When he handily won a primary to run for the National Assembly, Enzo Scarano hoped to be part of a wave carrying the opposition to a legislative majority that would alter the political balance in Venezuela. But when a government agency stripped him of his right to hold public office, scuttling his candidacy, he found himself caught up in a different kind of wave — of government measures that appear aimed at weakening the opposition ahead of a make-or-break legislative election in December. “It was a message to the Venezuelan people: ‘Look, we can do whatever we want,’ ” Mr. Scarano said of the move to bar him and at least eight other prominent politicians and activists from running for office. He said the goal was “to discourage people from voting and to create an internal conflict” in the opposition’s Democratic Unity coalition.
Mr. Scarano, 52, who served for a decade as mayor in this opposition-dominated city, became a national figure last year after he was thrown in jail and removed from office on charges that he failed to stop protests against the leftist government of President Nicolás Maduro.

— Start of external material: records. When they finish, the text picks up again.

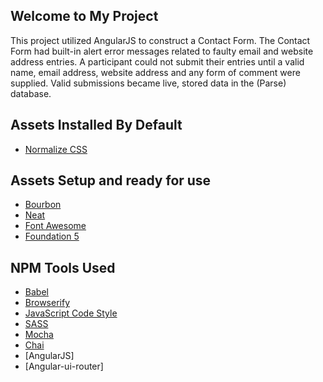 ## Welcome to My Project

This project utilized AngularJS to construct a Contact Form.  The Contact Form had built-in alert error messages related to faulty email and website address entries. A participant could not submit their entries until a valid name, email address, website address and any form of comment were supplied. Valid submissions became live, stored data in the (Parse) database.  

## Assets Installed By Default

- [Normalize CSS](https://necolas.github.io/normalize.css/)

## Assets Setup and ready for use

- [Bourbon](http://bourbon.io/)
- [Neat](http://neat.bourbon.io/)
- [Font Awesome](https://fortawesome.github.io/Font-Awesome/)
- [Foundation 5](http://foundation.zurb.com/)




## NPM Tools Used

- [Babel](https://babeljs.io/)
- [Browserify](http://browserify.org/)
- [JavaScript Code Style](http://jscs.info/)
- [SASS](http://sass-lang.com/)
- [Mocha](https://mochajs.org/)
- [Chai](http://chaijs.com/)
- [AngularJS]
- [Angular-ui-router]
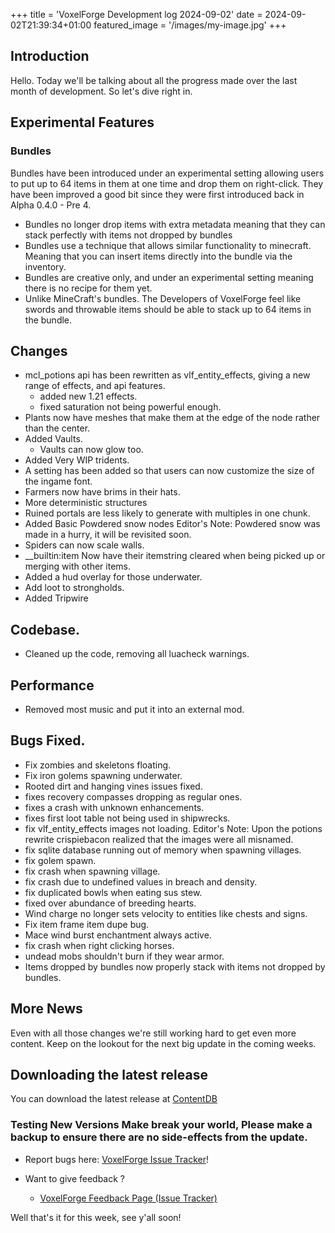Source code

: +++
title = 'VoxelForge Development log 2024-09-02'
date = 2024-09-02T21:39:34+01:00
featured_image = '/images/my-image.jpg'
+++
## Introduction

Hello. Today we'll be talking about all the progress made over the last month of development. So let's dive right in.

## Experimental Features

### Bundles
Bundles have been introduced under an experimental setting allowing users to put up to 64 items in them at one time and drop them on right-click. They have been improved a good bit since they were first introduced back in Alpha 0.4.0 - Pre 4.

 - Bundles no longer drop items with extra metadata meaning that they can stack perfectly with items not dropped by bundles
 - Bundles use a technique that allows similar functionality to minecraft. Meaning that you can insert items directly into the bundle via the inventory.
 - Bundles are creative only, and under an experimental setting meaning there is no recipe for them yet.
 - Unlike MineCraft's bundles. The Developers of VoxelForge feel like swords and throwable items should be able to stack up to 64 items in the bundle.

## Changes
 - mcl_potions api has been rewritten as vlf_entity_effects, giving a new range of effects, and api features.
   - added new 1.21 effects.
   - fixed saturation not being powerful enough.
 - Plants now have meshes that make them at the edge of the node rather than the center.
 - Added Vaults.
   - Vaults can now glow too.
 - Added Very WIP tridents.
 - A setting has been added so that users can now customize the size of the ingame font.
 - Farmers now have brims in their hats.
 - More deterministic structures
 - Ruined portals are less likely to generate with multiples in one chunk.
 - Added Basic Powdered snow nodes
   Editor's Note: Powdered snow was made in a hurry, it will be revisited soon.
 - Spiders can now scale walls.
 - __builtin:item Now have their itemstring cleared when being picked up or merging with other items.
 - Added a hud overlay for those underwater.
 - Add loot to strongholds.
 - Added Tripwire

## Codebase.
 - Cleaned up the code, removing all luacheck warnings.

## Performance
 - Removed most music and put it into an external mod.

## Bugs Fixed.
 - Fix zombies and skeletons floating.
 - Fix iron golems spawning underwater.
 - Rooted dirt and hanging vines issues fixed.
 - fixes recovery compasses dropping as regular ones.
 - fixes a crash with unknown enhancements.
 - fixes first loot table not being used in shipwrecks.
 - fix vlf_entity_effects images not loading.
 Editor's Note: Upon the potions rewrite crispiebacon realized that the images were all misnamed.
 - fix sqlite database running out of memory when spawning villages.
 - fix golem spawn.
 - fix crash when spawning village.
 - fix crash due to undefined values in breach and density.
 - fix duplicated bowls when eating sus stew.
 - fixed over abundance of breeding hearts.
 - Wind charge no longer sets velocity to entities like chests and signs.
 - Fix item frame item dupe bug.
 - Mace wind burst enchantment always active.
 - fix crash when right clicking horses.
 - undead mobs shouldn't burn if they wear armor.
 - Items dropped by bundles now properly stack with items not dropped by bundles.

## More News
Even with all those changes we're still working hard to get even more content. Keep on the lookout for the next big update in the coming weeks.

## Downloading the latest release
You can download the latest release at [ContentDB](https://content.minetest.net/packages/VoxelForge/voxelforge)

### Testing New Versions Make break your world, Please make a backup to ensure there are no side-effects from the update.

 - Report bugs here:
[VoxelForge Issue Tracker](https://github.com/VoxelForge/VoxelForge/issues)!

- Want to give feedback ?
  - [VoxelForge Feedback Page (Issue Tracker)](https://github.com/VoxelForge/VoxelForge/issues)



 Well that's it for this week, see y'all soon!

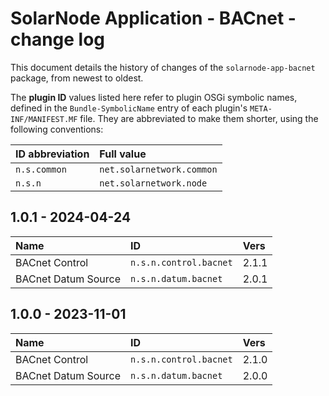 # SolarNode Application - BACnet - change log

This document details the history of changes of the `solarnode-app-bacnet` package, from
newest to oldest.

The **plugin ID** values listed here refer to plugin OSGi symbolic names, defined in the
`Bundle-SymbolicName` entry of each plugin's `META-INF/MANIFEST.MF` file. They are abbreviated to
make them shorter, using the following conventions:

| ID abbreviation | Full value                |
|:----------------|:--------------------------|
| `n.s.common`    | `net.solarnetwork.common` |
| `n.s.n`         | `net.solarnetwork.node`   |

## 1.0.1 - 2024-04-24

| Name                | ID                     | Vers  |
|:--------------------|:-----------------------|:------|
| BACnet Control      | `n.s.n.control.bacnet` | 2.1.1 |
| BACnet Datum Source | `n.s.n.datum.bacnet`   | 2.0.1 |


## 1.0.0 - 2023-11-01

| Name                | ID                     | Vers  |
|:--------------------|:-----------------------|:------|
| BACnet Control      | `n.s.n.control.bacnet` | 2.1.0 |
| BACnet Datum Source | `n.s.n.datum.bacnet`   | 2.0.0 |
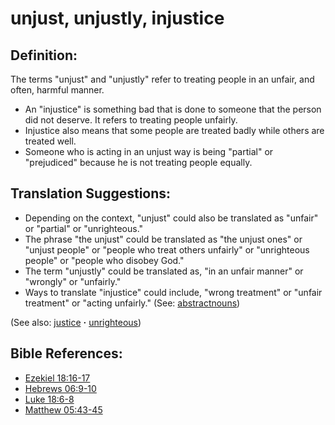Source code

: # unjust, unjustly, injustice #

## Definition: ##

The terms "unjust" and "unjustly" refer to treating people in an unfair, and often, harmful manner.

* An "injustice" is something bad that is done to someone that the person did not deserve. It refers to treating people unfairly.
* Injustice also means that some people are treated badly while others are treated well.
* Someone who is acting in an unjust way is being "partial" or "prejudiced" because he is not treating people equally.

## Translation Suggestions: ##

* Depending on the context, "unjust" could also be translated as "unfair" or "partial" or "unrighteous."
* The phrase "the unjust" could be translated as "the unjust ones" or "unjust people" or "people who treat others unfairly" or "unrighteous people" or "people who disobey God."
* The term "unjustly" could be translated as, "in an unfair manner" or "wrongly" or "unfairly."
* Ways to translate "injustice" could include, "wrong treatment" or "unfair treatment" or "acting unfairly." (See: [abstractnouns](https://git.door43.org/Door43/en-ta-translate-vol2/src/master/content/figs_abstractnouns.md))

(See also: [justice](../kt/justice.md) **·** [unrighteous](../kt/unrighteous.md))

## Bible References: ##

* [Ezekiel 18:16-17](https://door43.org/en/bible/notes/ezk/18/16)
* [Hebrews 06:9-10](https://door43.org/en/bible/notes/heb/06/09)
* [Luke 18:6-8](https://door43.org/en/bible/notes/luk/18/06)
* [Matthew 05:43-45](https://door43.org/en/bible/notes/mat/05/43)

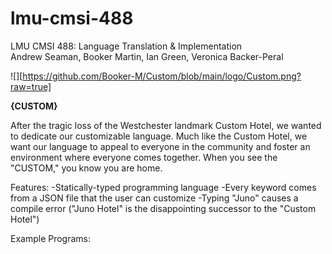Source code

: # lmu-cmsi-488
LMU CMSI 488: Language Translation &amp; Implementation  
Andrew Seaman, Booker Martin, Ian Green, Veronica Backer-Peral

![][https://github.com/Booker-M/Custom/blob/main/logo/Custom.png?raw=true]

**{CUSTOM}**

After the tragic loss of the Westchester landmark Custom Hotel, we wanted to dedicate our customizable language. Much like the Custom Hotel, we want our language to appeal to everyone in the community and foster an environment where everyone comes together. When you see the "CUSTOM," you know you are home.

Features:
-Statically-typed programming language
-Every keyword comes from a JSON file that the user can customize
-Typing "Juno" causes a compile error ("Juno Hotel" is the disappointing successor to the "Custom Hotel")

Example Programs:
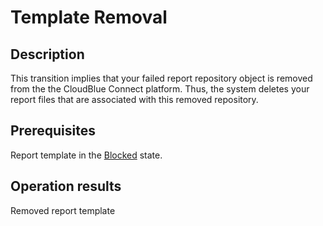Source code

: # Template Removal
## Description
This transition implies that your failed report repository object is removed from the the CloudBlue Connect platform. Thus, the system deletes your report files that are associated with this removed repository.
## Prerequisites
Report template in the [Blocked](s-c-blocked.html) state.
## Operation results
Removed report template
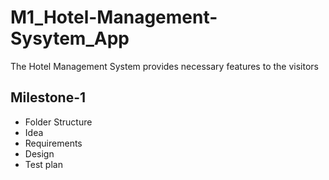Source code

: # M1_Hotel-Management-Sysytem_App
The Hotel Management System provides necessary features to the visitors 


## Milestone-1
- Folder Structure
- Idea
- Requirements
- Design
- Test plan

His 10-and-a-half-month sentence ended in February, and in May he won the primary to be the local congressional candidate for the opposition. But on July 15 the national controller’s office ruled that he was prohibited from holding public office for a year. The reason: The controller’s office said Mr. Scarano was late in filing a financial disclosure required of all public officials after they leave office.
Mr. Scarano said he filed the papers in time — the dispute centers on the date he was officially removed from office by the court. But even if he missed the deadline by a little less than three weeks, as the controller contends, he argued that he should have been fined, not lost his right to run for office.